Yum, Smell that Beef

Our half a cow arrived today, thankfully. Our yearling only dressed at 900 pounds which is small. It's amazing how much meat it is and at the same time, how much it isn't. 250 pounds of beef is nothing to sniff at. Really. But when we're looking at it from the perspective of how long will it keep me from buying beef at the grocery store.. it isn't all that much.

This weekend is going to have me in the kitchen, making and freezing meals. I'd planned on doing three different kinds of meatballs, meatloaf, beef stew and tomato base vegetable soup, so that on nights that we just don't want to cook, its a matter of heating up something out of the freezer instead of slaving over a stove or worse, eating out. I love to cook so I'm looking forward to spending the time in the kitchen with the kids, tripping over dogs and messing up dishes!
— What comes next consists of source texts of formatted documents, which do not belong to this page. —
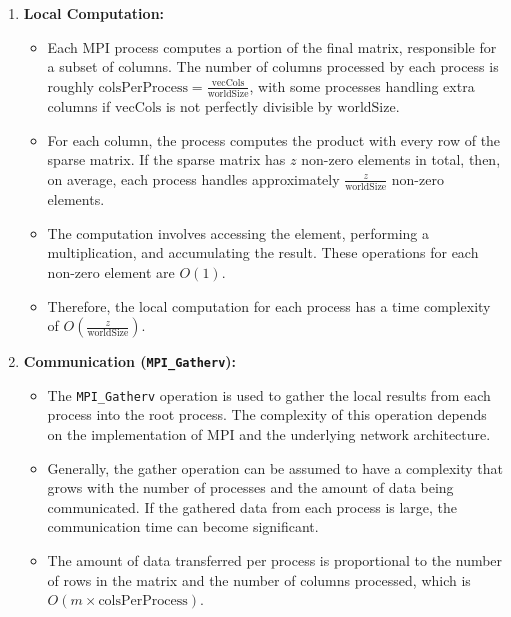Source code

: \documentclass[12pt,oneside]{book} %
\begin{document}
\begin{enumerate}
    \item \textbf{Local Computation:}
          \begin{itemize}
              \item Each MPI process computes a portion of the final matrix, responsible for a
                    subset of columns. The number of columns processed by each process is roughly
                    \( \text{colsPerProcess} = \frac{\text{vecCols}}{\text{worldSize}} \), with
                    some processes handling extra columns if \( \text{vecCols} \) is not perfectly
                    divisible by \( \text{worldSize} \).
              \item For each column, the process computes the product with every row of the sparse
                    matrix. If the sparse matrix has \( z \) non-zero elements in total, then, on
                    average, each process handles approximately \( \frac{z}{\text{worldSize}} \)
                    non-zero elements.
              \item The computation involves accessing the element, performing a multiplication,
                    and accumulating the result. These operations for each non-zero element are \(
                    O(1) \).
              \item Therefore, the local computation for each process has a time complexity of \(
                    O\left(\frac{z}{\text{worldSize}}\right) \).
          \end{itemize}

    \item \textbf{Communication (\texttt{MPI\_Gatherv}):}
          \begin{itemize}
              \item The \texttt{MPI\_Gatherv} operation is used to gather the local results from
                    each process into the root process. The complexity of this operation depends on
                    the implementation of MPI and the underlying network architecture.
              \item Generally, the gather operation can be assumed to have a complexity that grows
                    with the number of processes and the amount of data being communicated. If the
                    gathered data from each process is large, the communication time can become
                    significant.
              \item The amount of data transferred per process is proportional to the number of
                    rows in the matrix and the number of columns processed, which is \( O(m \times
                    \text{colsPerProcess}) \).
          \end{itemize}


\end{enumerate}
\end{document}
I suppose this is a good time for me to share my recipes... if I actually followed any when it comes to stuff I cooked in my grandma's kitchen or I just know how to make. Jake is getting there but is still surprised that I can say I want to make something and I make it with no recipe. I did this with meatballs a couple of months ago. I saw a package of them in the frozen food section, had to jump start my heart when I saw the price and just bought the hamburger to make them myself. It's the same principal as meatloaf (and I make a fantastic meatloaf) so I just made them and added what I wanted to give them the texture and flavor I wanted.
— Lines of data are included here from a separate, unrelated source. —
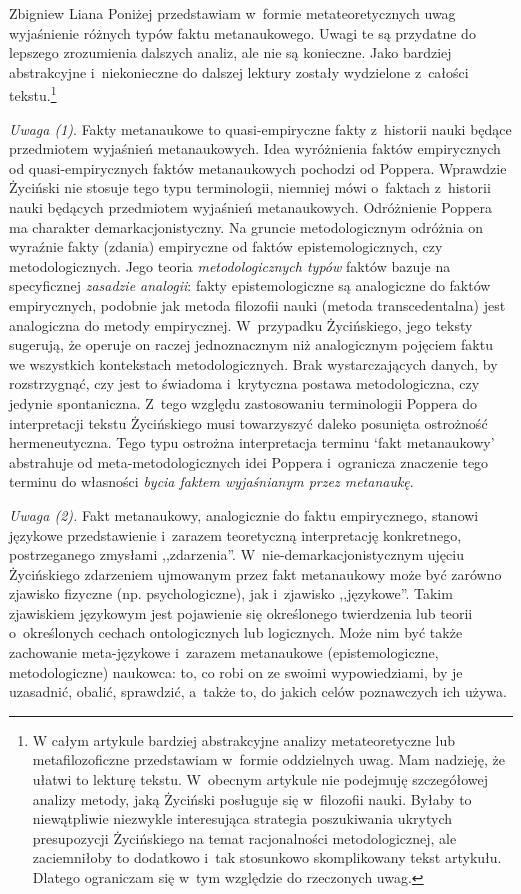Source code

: \begin{artplenv}{Zbigniew Liana}
Poniżej przedstawiam w~formie metateoretycznych uwag wyjaśnienie różnych typów faktu metanaukowego. Uwagi te są
przydatne do lepszego zrozumienia dalszych analiz, ale nie są konieczne. Jako bardziej abstrakcyjne i~niekonieczne do
dalszej lektury zostały wydzielone z~całości tekstu.\footnote{W całym artykule bardziej abstrakcyjne analizy
metateoretyczne lub metafilozoficzne przedstawiam w~formie oddzielnych uwag. Mam nadzieję, że ułatwi to lekturę
tekstu. W~obecnym artykule nie podejmuję szczegółowej analizy metody, jaką Życiński posługuje się w~filozofii nauki. Byłaby to
niewątpliwie niezwykle interesująca strategia poszukiwania ukrytych presupozycji Życińskiego na temat racjonalności
metodologicznej, ale zaciemniłoby to dodatkowo i~tak stosunkowo skomplikowany tekst artykułu. Dlatego ograniczam się w~tym
względzie do rzeczonych uwag.}

\textit{Uwaga (1)}. Fakty metanaukowe to quasi-empiryczne fakty z~historii nauki będące przedmiotem wyjaśnień
metanaukowych. Idea wyróżnienia faktów empirycznych od quasi-empirycznych faktów metanaukowych pochodzi od Poppera.
Wprawdzie Życiński nie stosuje tego typu terminologii, niemniej mówi o~faktach z~historii nauki będących przedmiotem
wyjaśnień metanaukowych. Odróżnienie Poppera ma charakter demarkacjonistyczny. Na gruncie metodologicznym odróżnia on
wyraźnie fakty (zdania) empiryczne od faktów epistemologicznych, czy metodologicznych. Jego teoria
\textit{metodologicznych typów} faktów bazuje na specyficznej \textit{zasadzie analogii}: fakty epistemologiczne są
analogiczne do faktów empirycznych, podobnie jak metoda filozofii nauki (metoda transcedentalna) jest analogiczna do
metody empirycznej. W~przypadku Życińskiego, jego teksty sugerują, że operuje on raczej jednoznacznym niż analogicznym
pojęciem faktu we wszystkich kontekstach metodologicznych. Brak wystarczających danych, by rozstrzygnąć, czy jest to
świadoma i~krytyczna postawa metodologiczna, czy jedynie spontaniczna. Z~tego względu zastosowaniu terminologii Poppera
do interpretacji tekstu Życińskiego musi towarzyszyć daleko posunięta ostrożność hermeneutyczna. Tego typu ostrożna
interpretacja terminu `fakt metanaukowy' abstrahuje od meta-metodologicznych idei Poppera i~ogranicza znaczenie tego
terminu do własności \textit{bycia faktem wyjaśnianym przez metanaukę}.

\textit{Uwaga (2).} Fakt metanaukowy, analogicznie do faktu empirycznego, stanowi językowe przedstawienie i~zarazem
teoretyczną interpretację konkretnego, postrzeganego zmysłami ,,zdarzenia''. W~nie-demarkacjonistycznym ujęciu
Życińskiego zdarzeniem ujmowanym przez fakt metanaukowy może być zarówno zjawisko fizyczne (np. psychologiczne), jak i~zjawisko
,,językowe''. Takim zjawiskiem językowym jest pojawienie się określonego twierdzenia lub teorii o~określonych
cechach ontologicznych lub logicznych. Może nim być także zachowanie meta-językowe i~zarazem metanaukowe
(epistemologiczne, metodologiczne) naukowca: to, co robi on ze swoimi wypowiedziami, by je uzasadnić, obalić,
sprawdzić, a~także to, do jakich celów poznawczych ich używa.


\end{artplenv}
I have no idea what the measurements are. I just know what goes in and eyeball it. Not everything I do this with works perfectly and sometimes it doesn't work out at all, but for the most part, I just decide I want to make something and if I need some help from the internet, I look it up.

I'm trying to get away from this mentality now that I understand what my family will miss when I am no longer able to cook for them. A friend of mine just dies every time she sees certain foods because her grandmother cooked like mine does, like I do. Those little secrets have become very important to me over the past few years as my children grow up and ask me how this works or why I make things a certain way with a certain ingredient.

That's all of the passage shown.